I had a ST experience like this. I lived with three other student teachers, and they could not believe the amount of time I spent planning and at school. She expected me to be there before 7am everyday and stay until about 6pm. As you said, I always felt like I was walking on eggshells, and I felt like I could never please her. In the end, I stuck it out and did things her way. It gave me a good idea of why things that she did would not work for me. I think a lot of it is just different teaching styles, and different personalities. I think I could coteach with several members of my team, but not all of them. A lot of it sounds like it's just her personality... she's a bit of a control freak. I always try to warn people up front that it's nothing to do with them, I'm just a control freak and like things done a certain way.
Are you going to have to be in her classroom next semester also? If so, definitely get switched now. She sounds like a bully. There are kind ways to say things and to act around people. Hope she's not as mean to her students.

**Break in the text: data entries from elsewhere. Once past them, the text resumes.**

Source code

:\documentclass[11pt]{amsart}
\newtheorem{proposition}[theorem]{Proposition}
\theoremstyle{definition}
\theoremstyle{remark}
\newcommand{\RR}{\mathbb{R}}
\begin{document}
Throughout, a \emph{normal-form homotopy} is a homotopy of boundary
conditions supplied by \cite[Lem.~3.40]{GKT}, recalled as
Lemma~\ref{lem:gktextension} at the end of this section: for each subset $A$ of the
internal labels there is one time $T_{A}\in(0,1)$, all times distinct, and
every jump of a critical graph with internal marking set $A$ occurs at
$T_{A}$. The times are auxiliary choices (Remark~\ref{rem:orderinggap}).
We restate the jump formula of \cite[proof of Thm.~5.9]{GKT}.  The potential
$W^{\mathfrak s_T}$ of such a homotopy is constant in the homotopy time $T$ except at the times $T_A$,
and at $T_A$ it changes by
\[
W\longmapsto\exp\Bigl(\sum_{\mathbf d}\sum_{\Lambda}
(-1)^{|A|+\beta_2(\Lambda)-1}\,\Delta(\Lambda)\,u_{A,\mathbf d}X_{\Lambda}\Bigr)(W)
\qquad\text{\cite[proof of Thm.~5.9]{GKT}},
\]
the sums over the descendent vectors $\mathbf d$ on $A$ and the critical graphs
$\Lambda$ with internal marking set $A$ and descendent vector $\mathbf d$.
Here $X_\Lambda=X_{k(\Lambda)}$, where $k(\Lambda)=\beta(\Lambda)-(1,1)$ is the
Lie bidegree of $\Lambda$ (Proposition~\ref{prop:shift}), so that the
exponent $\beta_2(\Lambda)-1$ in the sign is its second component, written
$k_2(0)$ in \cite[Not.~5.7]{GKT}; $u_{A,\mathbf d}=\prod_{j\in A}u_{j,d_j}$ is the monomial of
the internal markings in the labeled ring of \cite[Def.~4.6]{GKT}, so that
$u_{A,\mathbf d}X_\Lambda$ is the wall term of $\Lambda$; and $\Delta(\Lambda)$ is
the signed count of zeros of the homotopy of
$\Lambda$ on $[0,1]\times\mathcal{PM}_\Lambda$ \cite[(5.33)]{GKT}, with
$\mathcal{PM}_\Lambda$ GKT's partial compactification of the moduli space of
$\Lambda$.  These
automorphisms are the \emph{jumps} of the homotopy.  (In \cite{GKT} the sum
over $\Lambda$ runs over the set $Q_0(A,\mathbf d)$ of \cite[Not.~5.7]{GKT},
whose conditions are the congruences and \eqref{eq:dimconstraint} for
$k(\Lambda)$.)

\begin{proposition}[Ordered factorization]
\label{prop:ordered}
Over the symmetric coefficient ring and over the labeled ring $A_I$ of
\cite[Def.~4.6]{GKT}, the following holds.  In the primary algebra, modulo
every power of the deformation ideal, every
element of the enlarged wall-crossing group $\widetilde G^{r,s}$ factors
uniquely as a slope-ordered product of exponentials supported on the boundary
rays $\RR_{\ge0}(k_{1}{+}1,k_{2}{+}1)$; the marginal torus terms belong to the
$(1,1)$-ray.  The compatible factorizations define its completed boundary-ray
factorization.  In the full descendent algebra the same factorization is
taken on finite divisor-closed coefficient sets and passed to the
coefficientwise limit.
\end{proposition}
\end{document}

I just got out of the meeting with my supervisor. He seemed concerned, but I really think he was trying to remain as neutral as possible. Told him pretty much everything I said here. Tried to focus on my concern about the current situation and how this is going to impact next semester. Showed him all of the e-mails that were related to the situation, showed him the lesson plan that I sent her, etc. I told him that I have nothing against my mentor. She's an amazing person and teacher that I would love to work with, but may not be the best mentor for me. I have nothing against her. She is an asset to her school. Apparently my mentor called my univ and had some frustrations of her own about me. It seems she might have the came concerns about fit as I do... My supervisor said he was going to contact the field placement director as well as my mentor to see what the best option would be. I just hope that we can get everything resolved as soon as possible.
It's really too bad that your mentor didn't discuss it with you before calling the university! She might just not be prepared to give up her room. I hope everything works out for you Hopefully you will wind up in a room where you can let your enthusiasm shine through! And if not, I know you will make the best of the current situation.